Но я восхищался мастерством ее игры! Она знала, конечно, знала о моей новой судьбе. Удивиться или поздравлять меня ― значило бы подставить себя под стрелы моих едких замечаний, а между тем ей надо сохранить между нами ту интимность, которая была ей ни к чему, когда я был беден, и очень хотелось бы снова завязать теперь, когда она знает про мое богатство. Как она умеет фехтовать, какое тонкое искусство в нюансах, которыми она скрывает под внешней небрежностью страстное желание вновь приобрести меня... с моим богатством.

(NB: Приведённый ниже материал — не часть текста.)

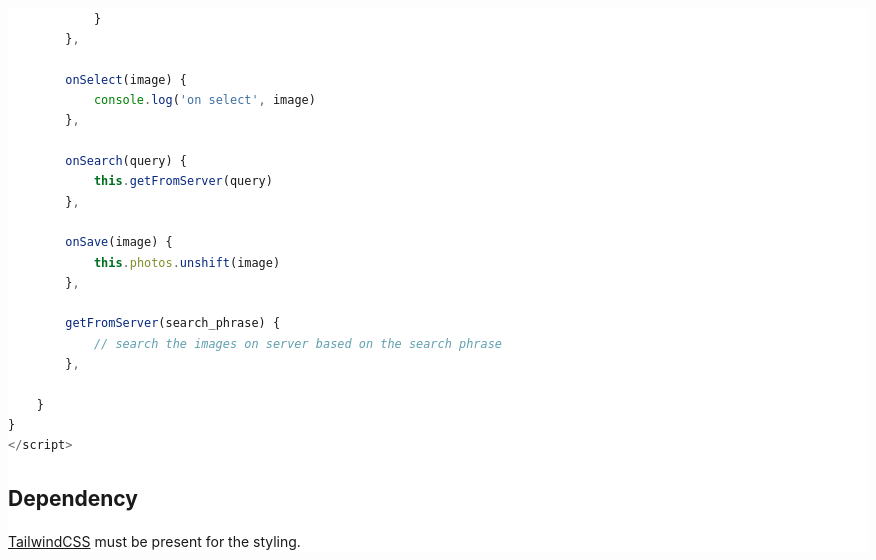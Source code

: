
 ```javascript
            }
        },

        onSelect(image) {
            console.log('on select', image)
        },

        onSearch(query) {
            this.getFromServer(query)
        },

        onSave(image) {
            this.photos.unshift(image)
        },

        getFromServer(search_phrase) {
            // search the images on server based on the search phrase
        },

    }
}
</script>


```

## Dependency

[TailwindCSS](https://tailwindcss.com/docs/installation/) must be present for the styling.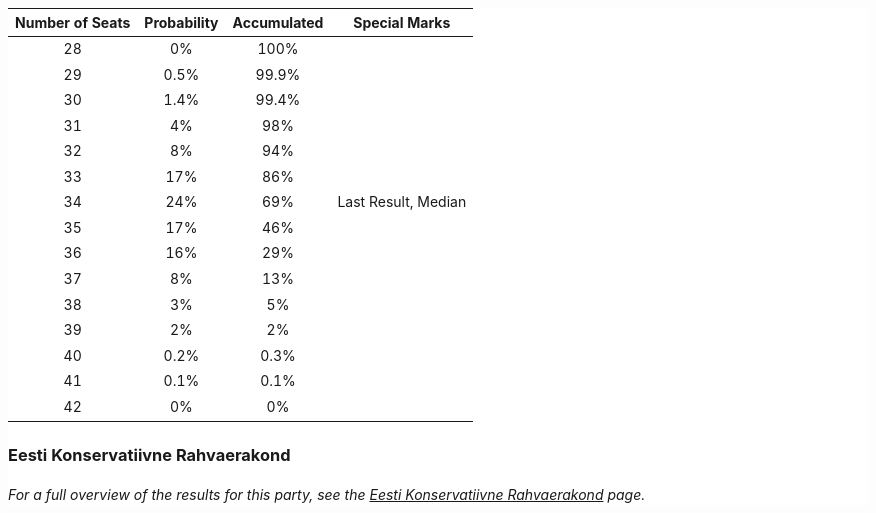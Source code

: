 | Number of Seats | Probability | Accumulated | Special Marks |
|:---------------:|:-----------:|:-----------:|:-------------:|
| 28 | 0% | 100% |  |
| 29 | 0.5% | 99.9% |  |
| 30 | 1.4% | 99.4% |  |
| 31 | 4% | 98% |  |
| 32 | 8% | 94% |  |
| 33 | 17% | 86% |  |
| 34 | 24% | 69% | Last Result, Median |
| 35 | 17% | 46% |  |
| 36 | 16% | 29% |  |
| 37 | 8% | 13% |  |
| 38 | 3% | 5% |  |
| 39 | 2% | 2% |  |
| 40 | 0.2% | 0.3% |  |
| 41 | 0.1% | 0.1% |  |
| 42 | 0% | 0% |  |

### Eesti Konservatiivne Rahvaerakond

*For a full overview of the results for this party, see the [Eesti Konservatiivne Rahvaerakond](party-eestikonservatiivnerahvaerakond.html) page.*

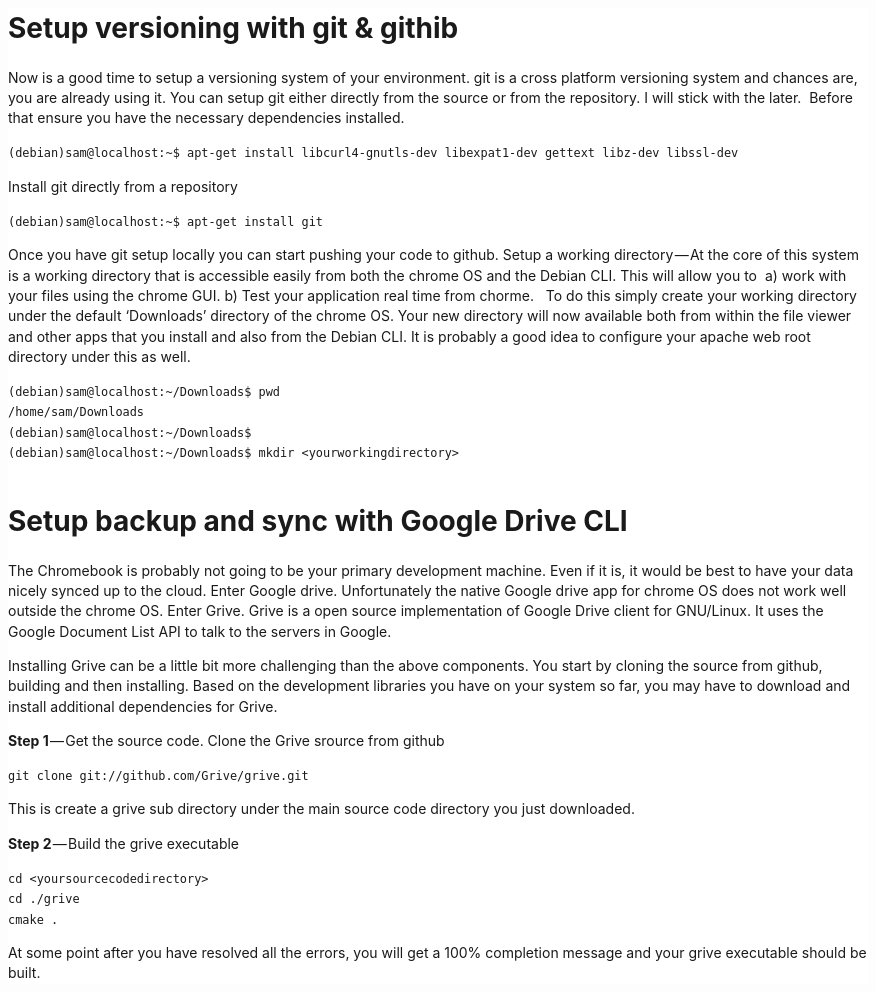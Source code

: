 # Setup versioning with git & githib 

Now is a good time to setup a versioning system of your environment. git is a cross platform versioning system and chances are, you are already using it. You can setup git either directly from the source or from the repository. I will stick with the later. 
Before that ensure you have the necessary dependencies installed.

	(debian)sam@localhost:~$ apt-get install libcurl4-gnutls-dev libexpat1-dev gettext libz-dev libssl-dev
Install git directly from a repository

	(debian)sam@localhost:~$ apt-get install git

Once you have git setup locally you can start pushing your code to github.
Setup a working directory — At the core of this system is a working directory that is accessible easily from both the chrome OS and the Debian CLI. This will allow you to
 a) work with your files using the chrome GUI. b) Test your application real time from chorme.
 
To do this simply create your working directory under the default ‘Downloads’ directory of the chrome OS. Your new directory will now available both from within the file viewer and other apps that you install and also from the Debian CLI. It is probably a good idea to configure your apache web root directory under this as well.

	(debian)sam@localhost:~/Downloads$ pwd
	/home/sam/Downloads
	(debian)sam@localhost:~/Downloads$
	(debian)sam@localhost:~/Downloads$ mkdir <yourworkingdirectory>

# Setup backup and sync with Google Drive CLI

The Chromebook is probably not going to be your primary development machine. Even if it is, it would be best to have your data nicely synced up to the cloud. Enter Google drive. Unfortunately the native Google drive app for chrome OS does not work well outside the chrome OS. Enter Grive. Grive is a open source implementation of Google Drive client for GNU/Linux. It uses the Google Document List API to talk to the servers in Google.

Installing Grive can be a little bit more challenging than the above components. You start by cloning the source from github, building and then installing. Based on the development libraries you have on your system so far, you may have to download and install additional dependencies for Grive.

**Step 1** — Get the source code. Clone the Grive srource from github

	git clone git://github.com/Grive/grive.git

This is create a grive sub directory under the main source code directory you just downloaded.

**Step 2** — Build the grive executable

	cd <yoursourcecodedirectory>
	cd ./grive
	cmake .

At some point after you have resolved all the errors, you will get a 100% completion message and your grive executable should be built.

Ну нет, милая барынька! Сердце мое осталось на Рапа-Нюи и теперь только мой холодный рассудок безжалостно разоблачает вашу грациозную и опасную игру.
Глава II.
Флогерг
«Мир» ― большая руководящая газета, и Флогерг является ее издателем. Штаб-квартиру свою он устроил в парадном новом особняке, принадлежащем этой газете, на углу больших бульваров и улицы Лепелетье.